DID YOU KNOW?
BLOCK CHAIN PART 2
WHY DOES A MINER MINE THE BLOCK CHAIN?
Let’s get our feet a little more wet this time. So, how and why does a miner mine the blockchain? First, a mining node should have the horsepower to quickly generate a “hash” that meets the “difficulty” level set by the blockchain platform. This means, our everyday use computers may not cut it – at least in a public blockchain. If you do have a powerful computer, you will be competing with many others, potentially hundreds of others, to win the right to add a new transaction to the block.
To do this, you will have to come up with a hash that represents or validates the transactions in the block (this hash gets added to the blockchain to represent that transaction). In addition, this hash has to meet the difficulty target. Essentially, this difficulty target keeps changing dynamically based on the number of active miners – the more number of mining nodes, the greater the difficulty. If this difficulty stays static, the blockchain will get to a point where mining will be faster than the actual transactions coming in and will become a disincentive for mining nodes to participate. To prevent that, blockchain platforms such as Ethereum have a dynamic difficulty target.

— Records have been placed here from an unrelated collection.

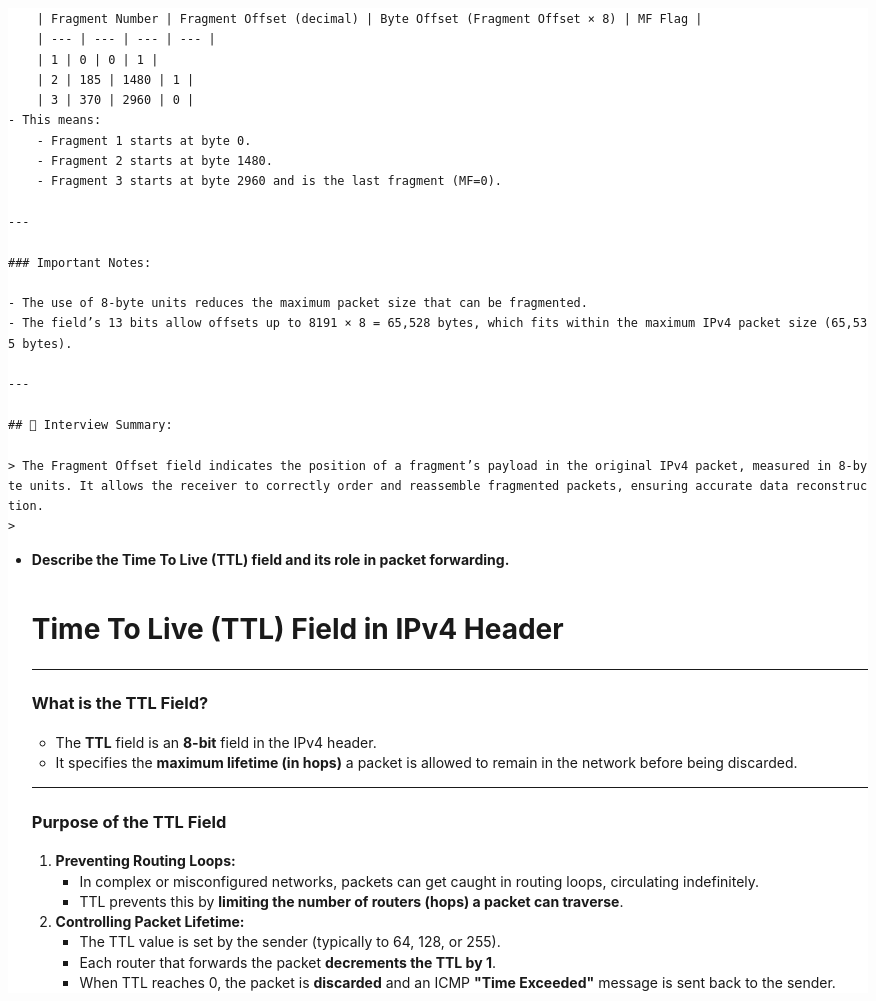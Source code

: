         | Fragment Number | Fragment Offset (decimal) | Byte Offset (Fragment Offset × 8) | MF Flag |
        | --- | --- | --- | --- |
        | 1 | 0 | 0 | 1 |
        | 2 | 185 | 1480 | 1 |
        | 3 | 370 | 2960 | 0 |
    - This means:
        - Fragment 1 starts at byte 0.
        - Fragment 2 starts at byte 1480.
        - Fragment 3 starts at byte 2960 and is the last fragment (MF=0).
    
    ---
    
    ### Important Notes:
    
    - The use of 8-byte units reduces the maximum packet size that can be fragmented.
    - The field’s 13 bits allow offsets up to 8191 × 8 = 65,528 bytes, which fits within the maximum IPv4 packet size (65,535 bytes).
    
    ---
    
    ## 🧠 Interview Summary:
    
    > The Fragment Offset field indicates the position of a fragment’s payload in the original IPv4 packet, measured in 8-byte units. It allows the receiver to correctly order and reassemble fragmented packets, ensuring accurate data reconstruction.
    > 
- **Describe the Time To Live (TTL) field and its role in packet forwarding.**
    
    # Time To Live (TTL) Field in IPv4 Header
    
    ---
    
    ### What is the TTL Field?
    
    - The **TTL** field is an **8-bit** field in the IPv4 header.
    - It specifies the **maximum lifetime (in hops)** a packet is allowed to remain in the network before being discarded.
    
    ---
    
    ### Purpose of the TTL Field
    
    1. **Preventing Routing Loops:**
        - In complex or misconfigured networks, packets can get caught in routing loops, circulating indefinitely.
        - TTL prevents this by **limiting the number of routers (hops) a packet can traverse**.
    2. **Controlling Packet Lifetime:**
        - The TTL value is set by the sender (typically to 64, 128, or 255).
        - Each router that forwards the packet **decrements the TTL by 1**.
        - When TTL reaches 0, the packet is **discarded** and an ICMP **"Time Exceeded"** message is sent back to the sender.
    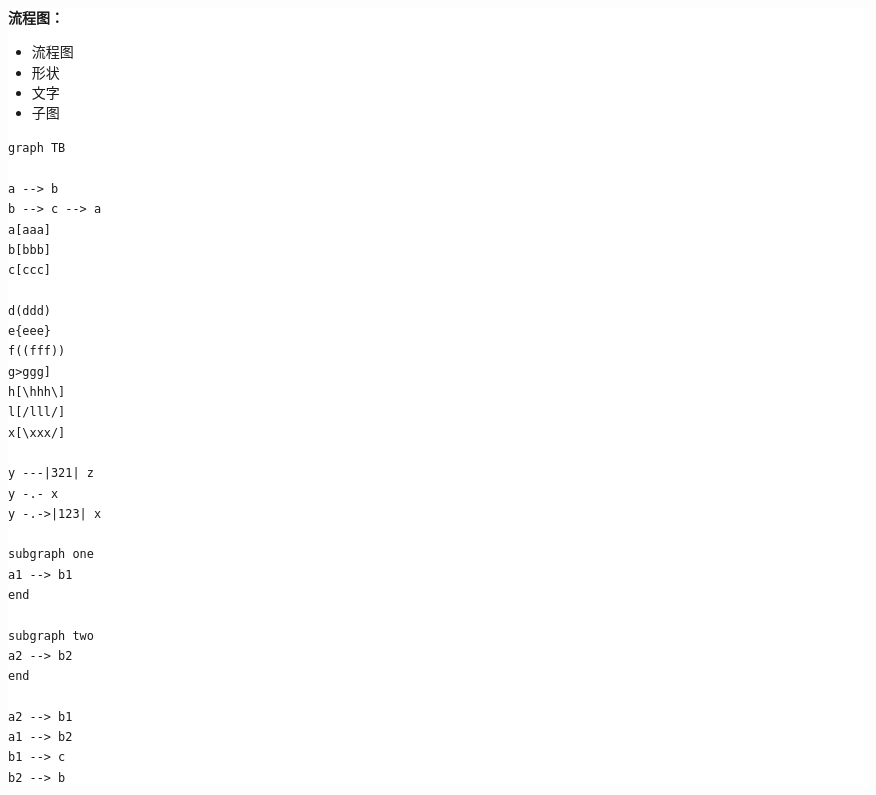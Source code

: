 



**流程图：**

- 流程图
- 形状
- 文字
- 子图

```mermaid
graph TB

a --> b
b --> c --> a
a[aaa]
b[bbb]
c[ccc]

d(ddd)
e{eee}
f((fff))
g>ggg]
h[\hhh\]
l[/lll/]
x[\xxx/]

y ---|321| z
y -.- x
y -.->|123| x

subgraph one
a1 --> b1
end

subgraph two
a2 --> b2
end

a2 --> b1
a1 --> b2
b1 --> c
b2 --> b

```





















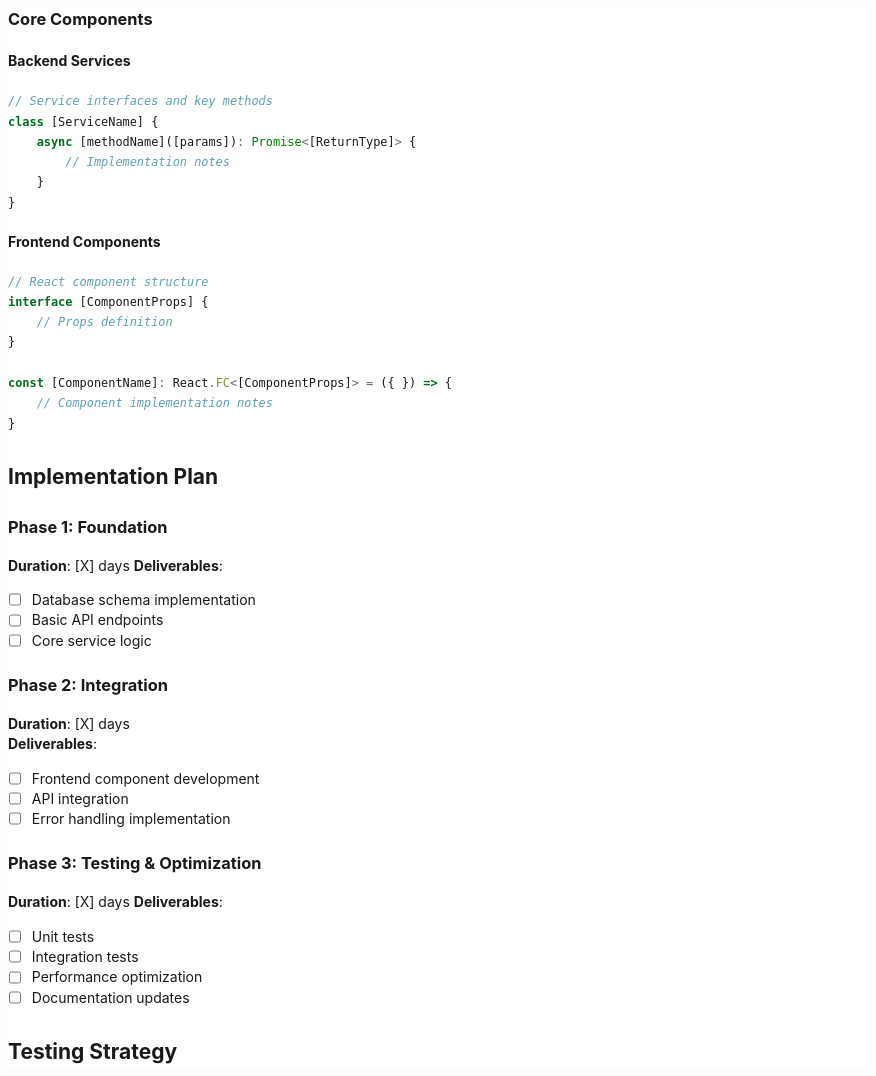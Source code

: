 ### Core Components

#### Backend Services
```typescript
// Service interfaces and key methods
class [ServiceName] {
    async [methodName]([params]): Promise<[ReturnType]> {
        // Implementation notes
    }
}
```

#### Frontend Components
```typescript
// React component structure
interface [ComponentProps] {
    // Props definition
}

const [ComponentName]: React.FC<[ComponentProps]> = ({ }) => {
    // Component implementation notes
}
```

## Implementation Plan

### Phase 1: Foundation
**Duration**: [X] days
**Deliverables**:
- [ ] Database schema implementation
- [ ] Basic API endpoints
- [ ] Core service logic

### Phase 2: Integration
**Duration**: [X] days  
**Deliverables**:
- [ ] Frontend component development
- [ ] API integration
- [ ] Error handling implementation

### Phase 3: Testing & Optimization
**Duration**: [X] days
**Deliverables**:
- [ ] Unit tests
- [ ] Integration tests
- [ ] Performance optimization
- [ ] Documentation updates

## Testing Strategy
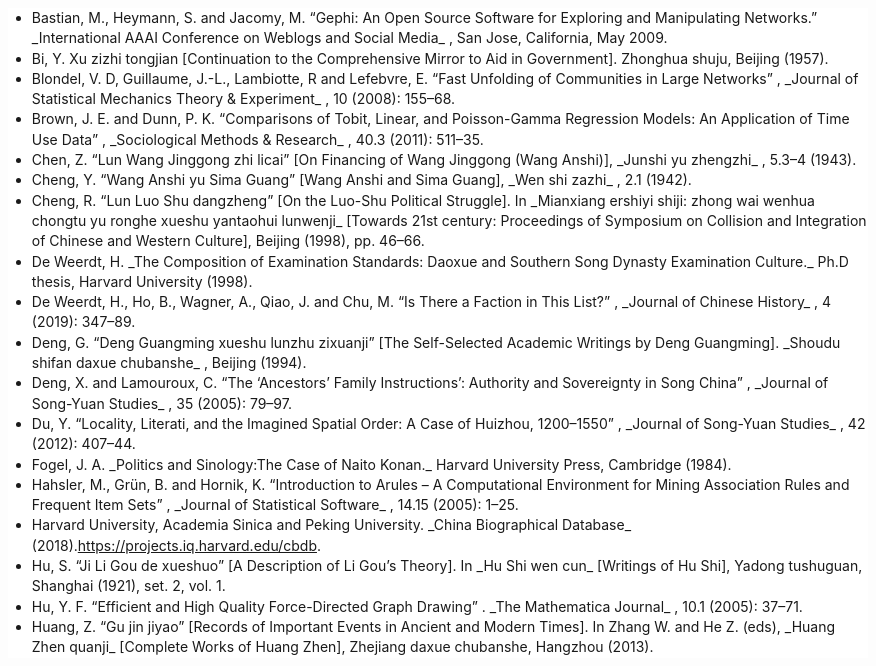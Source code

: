 [^12]: The _Yuanyou dangji bei_ was created in 1104, and allegedly aimed at “marking the officials who harm the politics in Yuanyou Era” (i.e. the anti-reformers). However, it has a complex nature. Because of the monopolization of Cai Jing, the prime minister who created the stele, the 309 officials listed in the stele were actually far beyond merely anti-reformers. Rather, Cai Jing used the stele as a tool to suppress his political opponents. Even one of the firmest reformers, Zhang Dun, was listed in it because of his hostility to Cai Jing. Therefore, it shouldn’t be considered as an objective tool to distinguish the anti-reformers, although it is the only available historical source which stated to list the anti-reformers.
[^13]: The members of _Shudang_ and _Luodang_ were distinguished by Huang Zhen (1213–1281), see<a class="footnote-ref" href="#huang2013"> [huang2013] </a>. The subject was also studied by Zhuge Yibing, who included Kong Wenzhong into the list of _Shudang_ , see<a class="footnote-ref" href="#zhuge1996"> [zhuge1996] </a>.
[^14]: Current Nanjing.
[^15]: One of the most important policies of the reform, which provided direct government loan to farmers during planting seasons and to be repaid at harvest.
[^16]: A political group in the Yuanyou Era led by Liu Zhi. It was considered as the direct political successor of Sima Guang and held the most radical view against the reform. Most of its members are from northern China, which was called _Shuo_ in premodern China. The members of Shuodang were also distinguished by Huang Zhen, see<a class="footnote-ref" href="#huang2013"> [huang2013] </a>.
[^17]: A philosophical work written by Zhuang Zhou and considered as a scripture of Taoism.
[^18]: Founder of the Taoism philosophy and was worshiped in the Taoism religion.
[^19]: The definitions of the phrases refer to Max Weber, see<a class="footnote-ref" href="#weber1978"> [weber1978] </a>.## Bibliography

<ul>
<li id="bastian2009">Bastian, M., Heymann, S. and Jacomy, M. “Gephi: An Open Source Software for Exploring and Manipulating Networks.”  _International AAAI Conference on Weblogs and Social Media_ , San Jose, California, May 2009.
</li>
<li id="bi1957">Bi, Y. Xu zizhi tongjian [Continuation to the Comprehensive Mirror to Aid in Government]. Zhonghua shuju, Beijing (1957).
</li>
<li id="blondel2008">Blondel, V. D, Guillaume, J.-L., Lambiotte, R and Lefebvre, E. “Fast Unfolding of Communities in Large Networks” , _Journal of Statistical Mechanics Theory & Experiment_ , 10 (2008): 155–68.
</li>
<li id="brown2011">Brown, J. E. and Dunn, P. K. “Comparisons of Tobit, Linear, and Poisson-Gamma Regression Models: An Application of Time Use Data” , _Sociological Methods & Research_ , 40.3 (2011): 511–35.
</li>
<li id="chen1943">Chen, Z. “Lun Wang Jinggong zhi licai” [On Financing of Wang Jinggong (Wang Anshi)], _Junshi yu zhengzhi_ , 5.3–4 (1943).
</li>
<li id="cheng1942">Cheng, Y. “Wang Anshi yu Sima Guang” [Wang Anshi and Sima Guang], _Wen shi zazhi_ , 2.1 (1942).
</li>
<li id="cheng1998">Cheng, R. “Lun Luo Shu dangzheng” [On the Luo-Shu Political Struggle]. In _Mianxiang ershiyi shiji: zhong wai wenhua chongtu yu ronghe xueshu yantaohui lunwenji_ [Towards 21st century: Proceedings of Symposium on Collision and Integration of Chinese and Western Culture], Beijing (1998), pp. 46–66.
</li>
<li id="deweerdt1998">De Weerdt, H. _The Composition of Examination Standards: Daoxue and Southern Song Dynasty Examination Culture._ Ph.D thesis, Harvard University (1998).
</li>
<li id="deweerdt2019">De Weerdt, H., Ho, B., Wagner, A., Qiao, J. and Chu, M. “Is There a Faction in This List?” , _Journal of Chinese History_ , 4 (2019): 347–89.
</li>
<li id="deng1994">Deng, G. “Deng Guangming xueshu lunzhu zixuanji” [The Self-Selected Academic Writings by Deng Guangming]. _Shoudu shifan daxue chubanshe_ , Beijing (1994).
</li>
<li id="deng2005">Deng, X. and Lamouroux, C. “The ‘Ancestors’ Family Instructions’: Authority and Sovereignty in Song China” , _Journal of Song-Yuan Studies_ , 35 (2005): 79–97.
</li>
<li id="du2012">Du, Y. “Locality, Literati, and the Imagined Spatial Order: A Case of Huizhou, 1200–1550” , _Journal of Song-Yuan Studies_ , 42 (2012): 407–44.
</li>
<li id="fogel1984">Fogel, J. A. _Politics and Sinology:The Case of Naito Konan._ Harvard University Press, Cambridge (1984).
</li>
<li id="hahsler2005">Hahsler, M., Grün, B. and Hornik, K. “Introduction to Arules – A Computational Environment for Mining Association Rules and Frequent Item Sets” , _Journal of Statistical Software_ , 14.15 (2005): 1–25.
</li>
<li id="harvarduniversity2018">Harvard University, Academia Sinica and Peking University. _China Biographical Database_ (2018).<a href="https://projects.iq.harvard.edu/cbdb">https://projects.iq.harvard.edu/cbdb</a>.
</li>
<li id="hu1921">Hu, S. “Ji Li Gou de xueshuo” [A Description of Li Gou’s Theory]. In _Hu Shi wen cun_ [Writings of Hu Shi], Yadong tushuguan, Shanghai (1921), set. 2, vol. 1.
</li>
<li id="hu2005">Hu, Y. F. “Efficient and High Quality Force-Directed Graph Drawing” . _The Mathematica Journal_ , 10.1 (2005): 37–71.
</li>
<li id="huang2013">Huang, Z. “Gu jin jiyao” [Records of Important Events in Ancient and Modern Times]. In Zhang W. and He Z. (eds), _Huang Zhen quanji_ [Complete Works of Huang Zhen], Zhejiang daxue chubanshe, Hangzhou (2013).
</li>

[^1]: We already expected this hypothesis to be verified, as our previous work has proved this to hold true for scholar-officials who were active in the Yuanyou Era (1086–1094), a period covered by the investigation of this article, the range of which is between 1069 and 1094<a class="footnote-ref" href="#shang2018"> [shang2018] </a>.
[^2]: A political group in the Yuanyou Era led by Cheng Yi (1033–1107).
[^3]: A political group in the Yuanyou Era led by Su Shi (1037–1101).
[^4]: A concept raised in the Zhou dynasty (1046–256 BCE) which was later explained as scholar-officials. According to<a class="footnote-ref" href="#hucker1985"> [hucker1985] </a>, _shi_ meanselite,and is “a broad generic reference to the group dominant in government, which also was the paramount group in society.” The conceptgradually transformedfrom “a warrior caste…into a non-hereditary, ill-defined class of bureaucrats among whom litterateurs were most highly esteemed” (421, item 5200).
[^5]: A philosophical school led by Wang Anshi, thus also called _Jinggong Xinxue_ [the new school of _Daoxue_ of _Jinggong_ (Wang Anshi)].
[^6]: Three parts of the framework: data collection, matrix construction, and dimensionality reduction adopt the basic idea of our previous work<a class="footnote-ref" href="#shang2018"> [shang2018] </a>. However, as the two articles focus on different topics, their data are different, and their strategies of selecting factors to be discussed after dimensionality reduction are also different. Please refer to part three of that previous article for details.
[^7]: The basic idea of the Poisson-Gamma factorization model is to place a gamma process prior to a Poisson process, so that a hierarchical structure that shares statistical strength between groups of data can be obtained. This model is proved to betheoretically and empirically more soundin analyzing data with exact zero values<a class="footnote-ref" href="#brown2011"> [brown2011] </a>, as is the case of this article. Specifically, we use the formulae introduced by Zhou Mingyuan et al. in constructing the model<a class="footnote-ref" href="#zhou2012"> [zhou2012] </a>.
[^8]: The Louvain method is a heuristic method based on modularity optimization. Due to its high quality, which is proved to outperform other widely used algorithms including CNM, PL, and WT<a class="footnote-ref" href="#blondel2008"> [blondel2008] </a>, it is implemented in social network platforms such as Gephi and NeworkX. Besides, as a hierarchical algorithm, it allows a further dynamical process that only changes the level of detail without affecting the nature of modularity.
[^9]: The Laplacian dynamics is used to measure the quality of network partition. In both networks, the resolution value, which determines the granularity of the communities, is set as 1.0, so that the stability of the networks is optimized.
[^10]: A philosophical school led by Su Shi. It was name after his hometown Sichuan, which was called _Shu_ in premodern China.
[^11]: A philosophical school led by Cheng Hao and Cheng Yi. It was name after their hometown Luoyang, which was abbreviated as _Luo_ .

So, the first node that succeeds in creating a hash that meets the difficulty target, processes the transaction and adds the block to the chain so all the nodes have a copy of the same. Ok – but what is in it for the miner? Every blockchain platform has a predefined unit for types of operations – this is called “gas”(as in gasoline – i.e. fuel). For instance, the base fee for an ethereum transaction is 500 units of gas. Every transaction comes with a gas limit and a gas price. Translation: the transaction owner needs to declare “for this transaction, I am willing to spend a max abc number of gas units and the price per gas unit is xyz”. The successful miner gets this amount (gas * gas price) in ether currency. If the transaction owner sets the gas limit too low, the transaction never gets processed.
Confused? That’s ok – it took me a while to digest this as well. It helps to simply think of it as – all the mining nodes compete to create a valid representation of every new transaction that comes in and the first miner to do so, gets to process the transaction, propagate it on the network and get paid for it. The power of distributed computing.